La infradenuncia constituye un desafío
El objetivo del informe que hoy ha presentado Liber, está respaldado por el Ministerio de Derechos Sociales y Agenda 2030 a través de las subvenciones del 0,7% del IRPF. Los datos obtenidos son fruto de una investigación estatal dirigida a avanzar en las razones que se esconden tras el bajo número de denuncias de delitos, de las distintas formas de violencias o vulneraciones de derechos que sufren las personas apoyadas por las entidades miembro de Liber, siempre teniendo en cuenta la perspectiva de género. Se trata de una continuación en nuestro trabajo que permitirá diseñar recursos centrados en la realidad de cada persona, permitiendo así, contar con apoyos personalizados para la identificación y denuncia de estas.
El contexto de las infradenuncias
La infradenuncia es un fenómeno que se produce cuando una persona o grupo de personas es víctima de un delito, pero por diversas razones no lo denuncia a las autoridades competentes.
Y es que, la infradenuncia es un fenómeno complejo, donde diversos factores convergen y varían según el tipo de delito, circunstancias y contexto socioeconómico de cada individuo. Entre las causas más comunes se encuentran:
- El miedo a la persona agresora, a su entorno o a la revictimización.
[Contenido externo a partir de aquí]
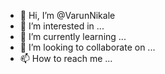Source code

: - 👋 Hi, I’m @VarunNikale
- 👀 I’m interested in ...
- 🌱 I’m currently learning ...
- 💞️ I’m looking to collaborate on ...
- 📫 How to reach me ...

<!---
VarunNikale/VarunNikale is a ✨ special ✨ repository because its `README.md` (this file) appears on your GitHub profile.
You can click the Preview link to take a look at your changes.
--->
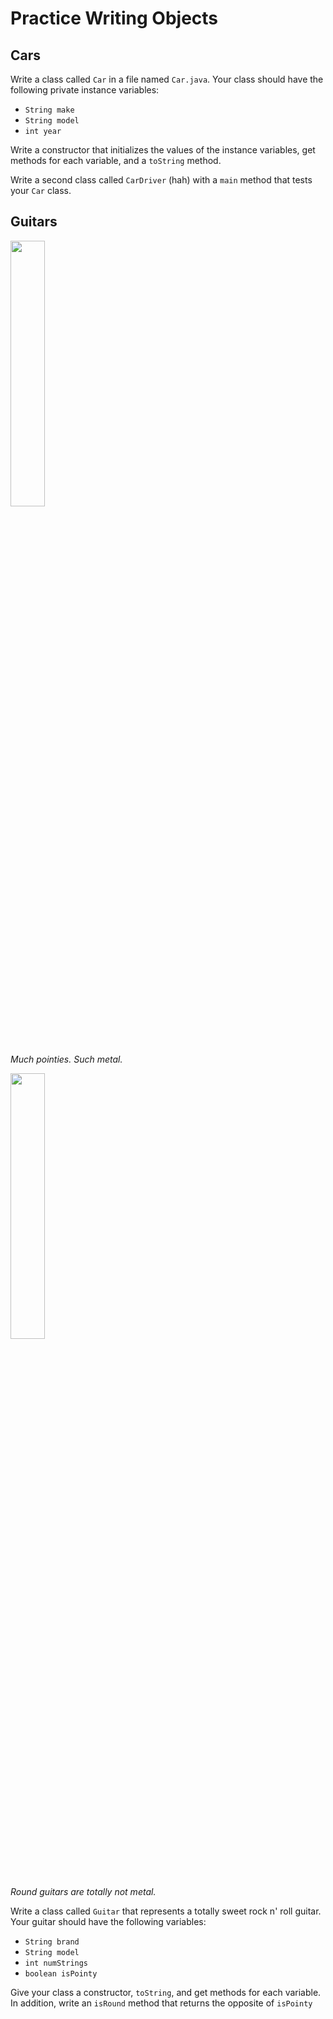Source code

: # Practice Writing Objects

## Cars

Write a class called `Car` in a file named `Car.java`. Your class should have the following private instance variables:

- `String make`
- `String model`
- `int year`

Write a constructor that initializes the values of the instance variables, get methods for each variable, and a `toString` method.

Write a second class called `CarDriver` (hah) with a `main` method that tests your `Car` class.

## Guitars

<img src="http://getbusyyall.files.wordpress.com/2011/09/pointy-guitar.jpg" width="33%" />

*Much pointies. Such metal.*

<img src="https://www.dreamguitars.com/shop/media/catalog/product/cache/1/thumbnail/9df78eab33525d08d6e5fb8d27136e95/1/9/1990s-klein-electric-066-1.jpg" width="33%" />

*Round guitars are totally not metal.*

Write a class called `Guitar` that represents a totally sweet rock n' roll guitar. Your guitar should have the following variables:

- `String brand`
- `String model`
- `int numStrings`
- `boolean isPointy`

Give your class a constructor, `toString`, and get methods for each variable. In addition, write an `isRound` method that returns the opposite of `isPointy`
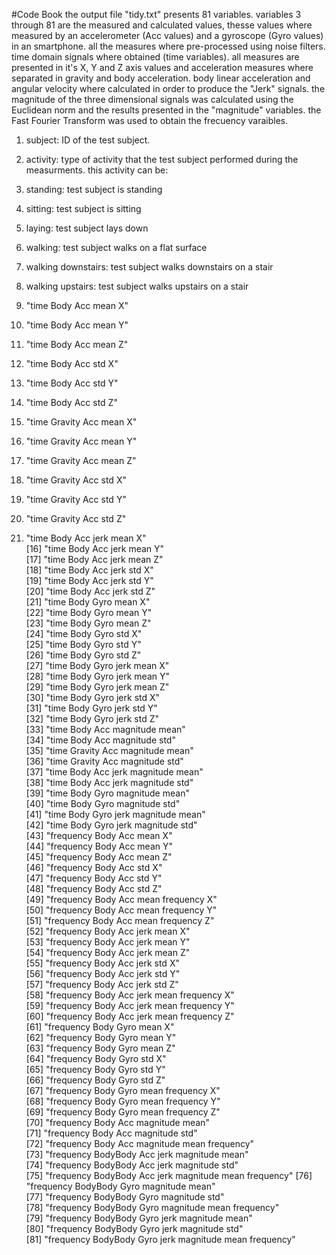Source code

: #Code Book
the output file "tidy.txt" presents 81 variables.
 variables 3 through 81 are the measured and calculated values, thesse values where measured by an accelerometer (Acc values) and a gyroscope (Gyro values) in an smartphone.
 all the measures where pre-processed using noise filters.
 time domain signals where obtained (time variables).
 all measures are presented in it's X, Y and Z axis values and acceleration measures where separated in gravity and body acceleration.
 body linear acceleration and angular velocity where calculated in order to produce the "Jerk" signals.
 the magnitude of the three dimensional signals was calculated using the Euclidean norm and the results presented in the "magnitude" variables.
 the Fast Fourier Transform was used to obtain the frecuency varaibles. 
 
1. subject: ID of the test subject.
2. activity: type of activity that the test subject performed during the measurments. this activity can be:
  1. standing: test subject is standing
  2. sitting: test subject is sitting
  3. laying: test subject lays down
  4. walking: test subject walks on a flat surface
  5. walking downstairs: test subject walks downstairs on a stair
  6. walking upstairs: test subject walks upstairs on a stair

3. "time Body Acc mean X"                                  
4. "time Body Acc mean Y"                                  
5. "time Body Acc mean Z"                                  
6. "time Body Acc std X"                                   
7. "time Body Acc std Y"                                   
8. "time Body Acc std Z"                                   
9. "time Gravity Acc mean X"                               
10. "time Gravity Acc mean Y"                               
11. "time Gravity Acc mean Z"                               
12. "time Gravity Acc std X"                                
13. "time Gravity Acc std Y"                                
14. "time Gravity Acc std Z"                                
15. "time Body Acc jerk mean X"                             
[16] "time Body Acc jerk mean Y"                             
[17] "time Body Acc jerk mean Z"                             
[18] "time Body Acc jerk std X"                              
[19] "time Body Acc jerk std Y"                              
[20] "time Body Acc jerk std Z"                              
[21] "time Body Gyro mean X"                                 
[22] "time Body Gyro mean Y"                                 
[23] "time Body Gyro mean Z"                                 
[24] "time Body Gyro std X"                                  
[25] "time Body Gyro std Y"                                  
[26] "time Body Gyro std Z"                                  
[27] "time Body Gyro jerk mean X"                            
[28] "time Body Gyro jerk mean Y"                            
[29] "time Body Gyro jerk mean Z"                            
[30] "time Body Gyro jerk std X"                             
[31] "time Body Gyro jerk std Y"                             
[32] "time Body Gyro jerk std Z"                             
[33] "time Body Acc magnitude mean"                          
[34] "time Body Acc magnitude std"                           
[35] "time Gravity Acc magnitude mean"                       
[36] "time Gravity Acc magnitude std"                        
[37] "time Body Acc jerk magnitude mean"                     
[38] "time Body Acc jerk magnitude std"                      
[39] "time Body Gyro magnitude mean"                         
[40] "time Body Gyro magnitude std"                          
[41] "time Body Gyro jerk magnitude mean"                    
[42] "time Body Gyro jerk magnitude std"                     
[43] "frequency Body Acc mean X"                             
[44] "frequency Body Acc mean Y"                             
[45] "frequency Body Acc mean Z"                             
[46] "frequency Body Acc std X"                              
[47] "frequency Body Acc std Y"                              
[48] "frequency Body Acc std Z"                              
[49] "frequency Body Acc  mean frequency X"                  
[50] "frequency Body Acc  mean frequency Y"                  
[51] "frequency Body Acc  mean frequency Z"                  
[52] "frequency Body Acc jerk mean X"                        
[53] "frequency Body Acc jerk mean Y"                        
[54] "frequency Body Acc jerk mean Z"                        
[55] "frequency Body Acc jerk std X"                         
[56] "frequency Body Acc jerk std Y"                         
[57] "frequency Body Acc jerk std Z"                         
[58] "frequency Body Acc jerk  mean frequency X"             
[59] "frequency Body Acc jerk  mean frequency Y"             
[60] "frequency Body Acc jerk  mean frequency Z"             
[61] "frequency Body Gyro mean X"                            
[62] "frequency Body Gyro mean Y"                            
[63] "frequency Body Gyro mean Z"                            
[64] "frequency Body Gyro std X"                             
[65] "frequency Body Gyro std Y"                             
[66] "frequency Body Gyro std Z"                             
[67] "frequency Body Gyro  mean frequency X"                 
[68] "frequency Body Gyro  mean frequency Y"                 
[69] "frequency Body Gyro  mean frequency Z"                 
[70] "frequency Body Acc magnitude mean"                     
[71] "frequency Body Acc magnitude std"                      
[72] "frequency Body Acc magnitude  mean frequency"          
[73] "frequency BodyBody Acc jerk magnitude mean"            
[74] "frequency BodyBody Acc jerk magnitude std"             
[75] "frequency BodyBody Acc jerk magnitude  mean frequency" 
[76] "frequency BodyBody Gyro magnitude mean"                
[77] "frequency BodyBody Gyro magnitude std"                 
[78] "frequency BodyBody Gyro magnitude  mean frequency"     
[79] "frequency BodyBody Gyro jerk magnitude mean"           
[80] "frequency BodyBody Gyro jerk magnitude std"            
[81] "frequency BodyBody Gyro jerk magnitude  mean frequency"

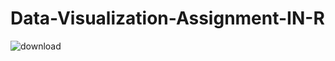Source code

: # Data-Visualization-Assignment-IN-R
![download](https://user-images.githubusercontent.com/68018331/121812128-60fee900-cc84-11eb-84ce-fd0352b8bce9.png)
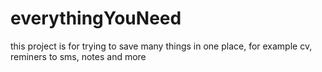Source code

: # everythingYouNeed          
this project is for trying to save many things in one place, for example cv, reminers to sms, notes and more
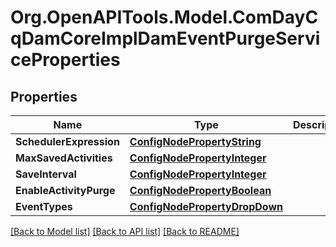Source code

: # Org.OpenAPITools.Model.ComDayCqDamCoreImplDamEventPurgeServiceProperties
## Properties

Name | Type | Description | Notes
------------ | ------------- | ------------- | -------------
**SchedulerExpression** | [**ConfigNodePropertyString**](ConfigNodePropertyString.md) |  | [optional] 
**MaxSavedActivities** | [**ConfigNodePropertyInteger**](ConfigNodePropertyInteger.md) |  | [optional] 
**SaveInterval** | [**ConfigNodePropertyInteger**](ConfigNodePropertyInteger.md) |  | [optional] 
**EnableActivityPurge** | [**ConfigNodePropertyBoolean**](ConfigNodePropertyBoolean.md) |  | [optional] 
**EventTypes** | [**ConfigNodePropertyDropDown**](ConfigNodePropertyDropDown.md) |  | [optional] 

[[Back to Model list]](../README.md#documentation-for-models) [[Back to API list]](../README.md#documentation-for-api-endpoints) [[Back to README]](../README.md)

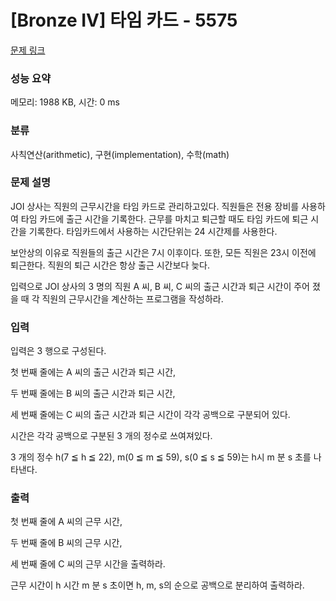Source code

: # [Bronze IV] 타임 카드 - 5575 

[문제 링크](https://www.acmicpc.net/problem/5575) 

### 성능 요약

메모리: 1988 KB, 시간: 0 ms

### 분류

사칙연산(arithmetic), 구현(implementation), 수학(math)

### 문제 설명

<p>JOI 상사는 직원의 근무시간을 타임 카드로 관리하고있다. 직원들은 전용 장비를 사용하여 타임 카드에 출근 시간을 기록한다. 근무를 마치고 퇴근할 때도 타임 카드에 퇴근 시간을 기록한다. 타임카드에서 사용하는 시간단위는 24 시간제를 사용한다.</p>

<p>보안상의 이유로 직원들의 출근 시간은 7시 이후이다. 또한, 모든 직원은 23시 이전에 퇴근한다. 직원의 퇴근 시간은 항상 출근 시간보다 늦다.</p>

<p>입력으로 JOI 상사의 3 명의 직원 A 씨, B 씨, C 씨의 출근 시간과 퇴근 시간이 주어 졌을 때 각 직원의 근무시간을 계산하는 프로그램을 작성하라.</p>

### 입력 

 <p>입력은 3 행으로 구성된다.</p>

<p>첫 번째 줄에는 A 씨의 출근 시간과 퇴근 시간,</p>

<p>두 번째 줄에는 B 씨의 출근 시간과 퇴근 시간,</p>

<p>세 번째 줄에는 C 씨의 출근 시간과 퇴근 시간이 각각 공백으로 구분되어 있다.</p>

<p>시간은 각각 공백으로 구분된 3 개의 정수로 쓰여져있다.</p>

<p>3 개의 정수 h(7 ≦ h ≦ 22), m(0 ≦ m ≦ 59), s(0 ≦ s ≦ 59)는 h시 m 분 s 초를 나타낸다.</p>

### 출력 

 <p>첫 번째 줄에 A 씨의 근무 시간,</p>

<p>두 번째 줄에 B 씨의 근무 시간,</p>

<p>세 번째 줄에 C 씨의 근무 시간을 출력하라.</p>

<p>근무 시간이 h 시간 m 분 s 초이면 h, m, s의 순으로 공백으로 분리하여 출력하라.</p>


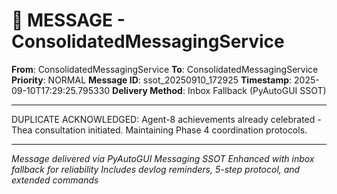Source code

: # 📨 MESSAGE - ConsolidatedMessagingService

**From**: ConsolidatedMessagingService
**To**: ConsolidatedMessagingService
**Priority**: NORMAL
**Message ID**: ssot_20250910_172925
**Timestamp**: 2025-09-10T17:29:25.795330
**Delivery Method**: Inbox Fallback (PyAutoGUI SSOT)

---

DUPLICATE ACKNOWLEDGED: Agent-8 achievements already celebrated - Thea consultation initiated. Maintaining Phase 4 coordination protocols.

---

*Message delivered via PyAutoGUI Messaging SSOT*
*Enhanced with inbox fallback for reliability*
*Includes devlog reminders, 5-step protocol, and extended commands*
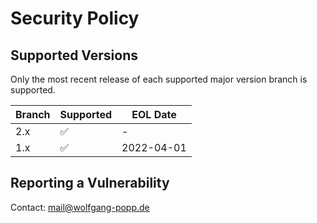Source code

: # Security Policy

## Supported Versions

Only the most recent release of each supported major version branch is supported.

| Branch  | Supported          | EOL Date   |
| ------- | ------------------ | ---------- |
| 2.x     | :white_check_mark: | -          |
| 1.x     | :white_check_mark: | 2022-04-01 |


## Reporting a Vulnerability

Contact: mail@wolfgang-popp.de

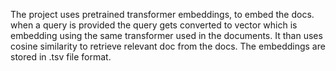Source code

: The project uses pretrained transformer embeddings, to embed the docs. when a query is provided the query gets converted to vector which is embedding using the same transformer used in the documents.
It than uses cosine similarity to retrieve relevant doc from the docs.
The embeddings are stored in .tsv file format.
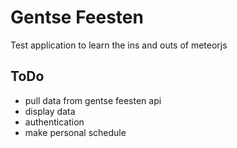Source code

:# Gentse Feesten

Test application to learn the ins and outs of meteorjs

## ToDo

* pull data from gentse feesten api
* display data
* authentication
* make personal schedule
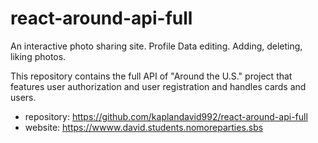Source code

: # react-around-api-full

An interactive photo sharing site.
Profile Data editing.
Adding, deleting, liking photos.

This repository contains the full API of "Around the U.S." project that features user authorization and user registration and handles cards and users. 

* repository: https://github.com/kaplandavid992/react-around-api-full
*  website: https://wwww.david.students.nomoreparties.sbs



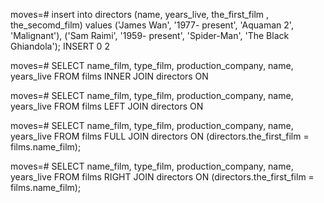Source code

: moves=# insert into directors (name, years_live, the_first_film , the_secomd_film) values ('James Wan', '1977- present', 'Aquaman 2', 'Malignant'), ('Sam Raimi', '1959- present', 'Spider-Man', 'The Black Ghiandola');
INSERT 0 2

moves=# SELECT name_film, type_film, production_company, name, years_live FROM films  INNER JOIN directors  ON 

moves=# SELECT name_film, type_film, production_company, name, years_live FROM films  LEFT JOIN  directors  ON 

moves=# SELECT name_film, type_film, production_company, name, years_live FROM films  FULL  JOIN  directors  ON (directors.the_first_film = films.name_film);

moves=# SELECT name_film, type_film, production_company, name, years_live FROM films  RIGHT  JOIN  directors  ON (directors.the_first_film = films.name_film);

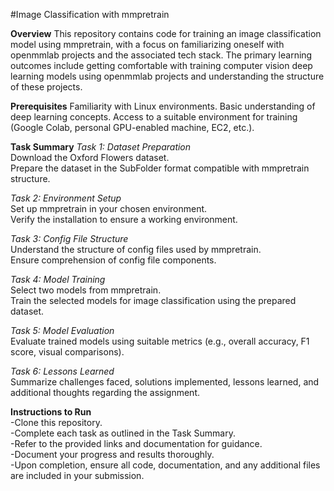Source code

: #Image Classification with mmpretrain

**Overview**
This repository contains code for training an image classification model using mmpretrain, with a focus on familiarizing oneself with openmmlab projects and the associated tech stack. The primary learning outcomes include getting comfortable with training computer vision deep learning models using openmmlab projects and understanding the structure of these projects.

**Prerequisites**
Familiarity with Linux environments.
Basic understanding of deep learning concepts.
Access to a suitable environment for training (Google Colab, personal GPU-enabled machine, EC2, etc.).

**Task Summary**
*Task 1: Dataset Preparation*  
Download the Oxford Flowers dataset.  
Prepare the dataset in the SubFolder format compatible with mmpretrain structure. 

*Task 2: Environment Setup*  
Set up mmpretrain in your chosen environment.  
Verify the installation to ensure a working environment.  

*Task 3: Config File Structure*  
Understand the structure of config files used by mmpretrain.  
Ensure comprehension of config file components.  

*Task 4: Model Training*  
Select two models from mmpretrain.  
Train the selected models for image classification using the prepared dataset.  

*Task 5: Model Evaluation*  
Evaluate trained models using suitable metrics (e.g., overall accuracy, F1 score, visual comparisons).  

*Task 6: Lessons Learned*  
Summarize challenges faced, solutions implemented, lessons learned, and additional thoughts regarding the assignment.  

**Instructions to Run**  
 -Clone this repository.  
 -Complete each task as outlined in the Task Summary.  
 -Refer to the provided links and documentation for guidance.  
 -Document your progress and results thoroughly.  
 -Upon completion, ensure all code, documentation, and any additional files are included in your submission.  
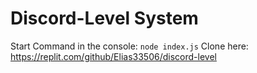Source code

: # Discord-Level System
Start Command in the console: `node index.js`
Clone here: https://replit.com/github/Elias33506/discord-level
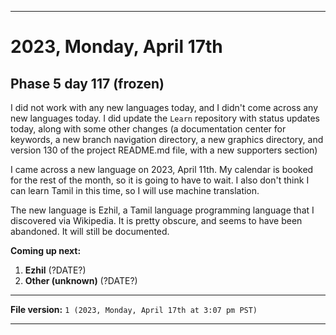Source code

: 
***

# 2023, Monday, April 17th

## Phase 5 day 117 (frozen)

I did not work with any new languages today, and I didn't come across any new languages today. I did update the `Learn` repository with status updates today, along with some other changes (a documentation center for keywords, a new branch navigation directory, a new graphics directory, and version 130 of the project README.md file, with a new supporters section)

I came across a new language on 2023, April 11th. My calendar is booked for the rest of the month, so it is going to have to wait. I also don't think I can learn Tamil in this time, so I will use machine translation.

The new language is Ezhil, a Tamil language programming language that I discovered via Wikipedia. It is pretty obscure, and seems to have been abandoned. It will still be documented.

**Coming up next:**

1. **Ezhil** (?DATE?)
2. **Other (unknown)** (?DATE?)

<!-- Today wasn't planned to be a development day for new repositories. I am taking a temporary break from it to work on other projects. If I can gather more languages, I might start phase 4 (2022) earlier. <!-- Work is being done to get the [`Learn`](https://github.com/seanpm2001/Learn/) repository back up to date, as I couldn't keep up in the last 3 days of phase 3 of 2022. The current phase finished yesterday (2022, Tuesday, November 29th) new repositories are expected to start being created at an unknown time in 2022 December. !--> 

<!-- This is the end of phase 4 (2022) of the acceleration project for `seanpm2001/Learn`. !-->

***

**File version:** `1 (2023, Monday, April 17th at 3:07 pm PST)`

***
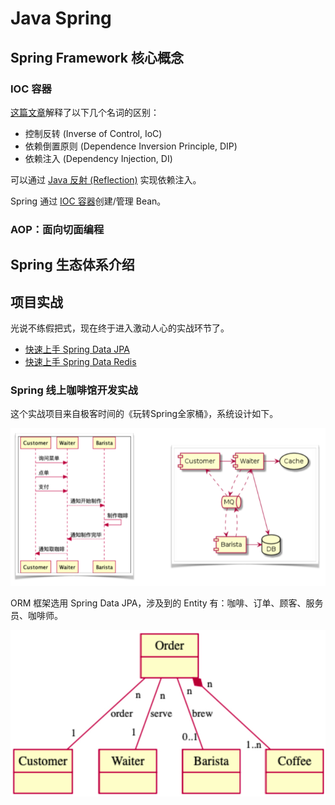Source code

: # Java Spring
## Spring Framework 核心概念
### IOC 容器
[这篇文章](https://www.tutorialsteacher.com/ioc/introduction)解释了以下几个名词的区别：
- 控制反转 (Inverse of Control, IoC)
- 依赖倒置原则 (Dependence Inversion Principle, DIP)
- 依赖注入 (Dependency Injection, DI)

可以通过 [Java 反射 (Reflection)](/pages/java-reflection/) 实现依赖注入。

Spring 通过 [IOC 容器](/pages/spring-ioc-container/)创建/管理 Bean。

### AOP：面向切面编程

## Spring 生态体系介绍

## 项目实战
光说不练假把式，现在终于进入激动人心的实战环节了。

- [快速上手 Spring Data JPA](/pages/java-tutorial-spring-data-jpa)
- [快速上手 Spring Data Redis](/pages/java-tutorial-spring-data-redis)

### Spring 线上咖啡馆开发实战
这个实战项目来自极客时间的《玩转Spring全家桶》，系统设计如下。

![系统设计图](./img/system-design.png)

ORM 框架选用 Spring Data JPA，涉及到的 Entity 有：咖啡、订单、顾客、服务员、咖啡师。

![](./img/entities.jpg)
- La desconfianza en las autoridades que puede ocurrir por diferentes motivos: experiencias previas negativas o desinformación sobre los procedimientos legales.
- La falta de conocimiento de cómo denunciar el delito o los recursos disponibles para hacerlo.
- La percepción de que la denuncia no llevará a ninguna acción o que el coste de denunciar será superior al hecho de hacerlo.
En el caso de las personas con discapacidad intelectual o del desarrollo apoyadas encontramos otros motivos:
- La vinculación afectiva o de dependencia de las víctimas con las personas agresoras es frecuente, lo que dificulta la interposición de denuncias al sentirse responsables de lo que ocurra con sus agresores con quienes, a menudo, tienen relaciones de dependencia y/o manipulación.
- Relacionado con el punto anterior, la falta o escasez de entorno relacional, más allá del que tienen vinculado a las entidades que les prestan apoyo a la toma de decisiones.
- Esta relación afectiva y/o de dependencia también lleva a algunas de las víctimas a minimizar o negar la gravedad de lo ocurrido o, directamente no se reconoce la situación cambiando el relato para justificar a sus agresores.